A CONQUISTA DO OESTE (1963) |
Os formatos "largos" dos anos 50/60 contam-nos uma história empolgante que os valores televisivos nem sempre reconhecem — este texto foi publicado no Diário de Notícias (22 Agosto), com o título 'Memórias atribuladas da cinefilia'.
O público contemporâneo de cinema tem sido (des)educado para uma grandiosidade postiça. Mesmo não esquecendo as excepções, há muitos filmes fabricados para as novas salas IMAX que não sabem o que fazer com o gigantismo do ecrã, confundindo espectáculo com agitação física da câmara, utilizada como se fosse um telemóvel histérico (além do mais, não nos dando tempo para observar o que quer que seja).
Há dias, deparei com um interessante paradoxo: num canal televisivo do cabo (AMC), encontrei A Conquista do Oeste (1962), símbolo modelar da época áurea das “superproduções”, que podemos situar entre A Ponte do Rio Kwai (1957), de David Lean, e 2001: Odisseia no Espaço (1968), de Stanley Kubrick.
O paradoxo provém da conjuntura industrial e comercial em que tais filmes nasceram. O seu principal objectivo era oferecer ao espectador uma dimensão (grandiosa) que contrariasse a baixa de frequência das salas escuras motivada pela generalização caseira do aparelho de televisão.
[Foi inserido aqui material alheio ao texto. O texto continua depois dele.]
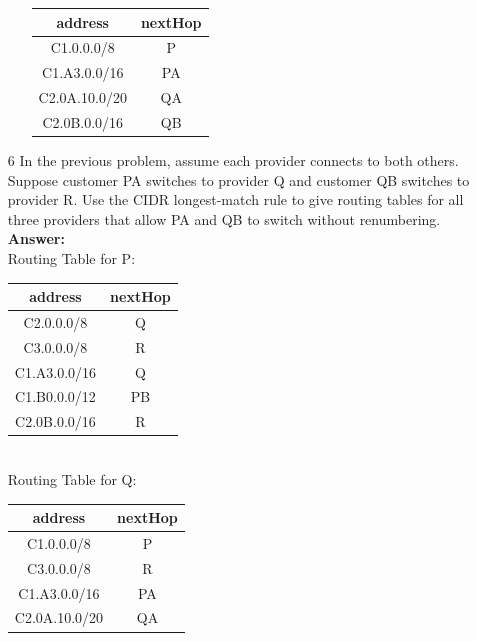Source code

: \documentclass[a4paper]{article}
\begin{document}
\begin{itemize}
\begin{itemize}
	      	      \begin{tabular}{|c|c|}
	      	      	\hline
	      	      	address       & nextHop \\
	      	      	\hline
	      	      	C1.0.0.0/8    & P       \\
	      	      	\hline	
	      	      	C1.A3.0.0/16  & PA      \\
	      	      	\hline	
	      	      	C2.0A.10.0/20 & QA      \\
	      	      	\hline	
	      	      	C2.0B.0.0/16  & QB      \\
	      	      	\hline
	      	      \end{tabular}
	      \end{itemize}
	\item[6] In the previous problem, assume each provider connects to both others. Suppose customer PA switches to provider Q and customer QB switches to provider R. Use the CIDR longest-match rule to give routing tables for all three providers that allow PA and QB to switch without renumbering. \\
	      \textbf{Answer:} \\
	      Routing Table for P: \\
	      \begin{tabular}{|c|c|}
	      	\hline
	      	address      & nextHop \\
	      	\hline
	      	C2.0.0.0/8   & Q       \\
	      	\hline	
	      	C3.0.0.0/8   & R       \\
	      	\hline	
	      	C1.A3.0.0/16 & Q       \\
	      	\hline	
	      	C1.B0.0.0/12 & PB      \\
	      	\hline
	      	C2.0B.0.0/16 & R       \\
	      	\hline
	      \end{tabular} \\
	      Routing Table for Q: \\
	      \begin{tabular}{|c|c|}
	      	\hline
	      	address       & nextHop \\
	      	\hline
	      	C1.0.0.0/8    & P       \\
	      	\hline	
	      	C3.0.0.0/8    & R       \\
	      	\hline	
	      	C1.A3.0.0/16  & PA      \\
	      	\hline
	      	C2.0A.10.0/20 & QA      \\
	      	\hline	

\end{tabular}
\end{itemize}
\end{document}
O CinemaScope e o 70mm são formatos emblemáticos desse tempo, tal como o raríssimo Cinerama — A Conquista do Oeste é o mais lendário exemplo de tal formato, agora revisto na “pequenez” do ecrã televisivo.
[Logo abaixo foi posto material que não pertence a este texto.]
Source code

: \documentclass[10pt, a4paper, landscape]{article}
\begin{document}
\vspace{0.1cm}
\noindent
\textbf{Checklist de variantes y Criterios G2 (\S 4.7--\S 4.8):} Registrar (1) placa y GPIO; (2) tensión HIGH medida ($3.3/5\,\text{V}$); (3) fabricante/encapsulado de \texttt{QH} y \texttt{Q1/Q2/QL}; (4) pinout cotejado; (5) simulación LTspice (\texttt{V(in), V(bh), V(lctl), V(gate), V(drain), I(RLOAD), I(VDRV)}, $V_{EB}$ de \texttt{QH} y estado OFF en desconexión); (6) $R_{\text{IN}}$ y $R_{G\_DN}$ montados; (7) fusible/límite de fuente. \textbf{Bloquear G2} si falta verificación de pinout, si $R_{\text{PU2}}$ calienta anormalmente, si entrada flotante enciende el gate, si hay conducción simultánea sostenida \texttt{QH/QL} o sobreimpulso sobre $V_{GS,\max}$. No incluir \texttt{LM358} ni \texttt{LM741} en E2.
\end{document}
O Cinerama tinha uma imagem resultante de uma filmagem com três câmaras “paralelas” de 35mm, sendo concebido para ser projectado por três projectores num ecrã imenso. As exigências técnicas e os custos envolvidos fizeram com que, na maior parte dos mercados (incluindo Portugal), o filme fosse distribuído em cópias de 70mm que resultavam da “colagem” das três imagens parcelares — na prática, viam-se duas linhas verticais a dividir o ecrã em três zonas mais ou menos quadradas.
A cópia agora mostrada em televisão é tanto mais fascinante quanto preserva a largura da imagem original, além de corrigir a “colagem” das três imagens parcelares. Infelizmente, o site do canal que exibe o filme está longe de valorizar tão notável produto. Há um texto banalíssimo que nem sequer sublinha o facto de se tratar de uma realização tripartida (John Ford, Henry Hathaway, George Marshall), limitando-se a fornecer links dos actores principais (Carroll Baker, Lee J. Cobb, Henry Fonda, etc.) para o IMDb. Mesmo a referência aos Óscares ganhos pelo filme tem imprecisões na caracterização das respectivas categorias: escreve-se “melhor argumento, história e guião”, traduzindo apenas uma parte do que está no IMDb (o essencial era “melhor argumento original”), e refere-se “melhor edição”, aplicando a gíria televisiva, ignorando-se que o termo cinematográfico é “montagem”. Há outra maneira de dizer isto: o lugar-comum televisivo desconhece o prazer cinéfilo.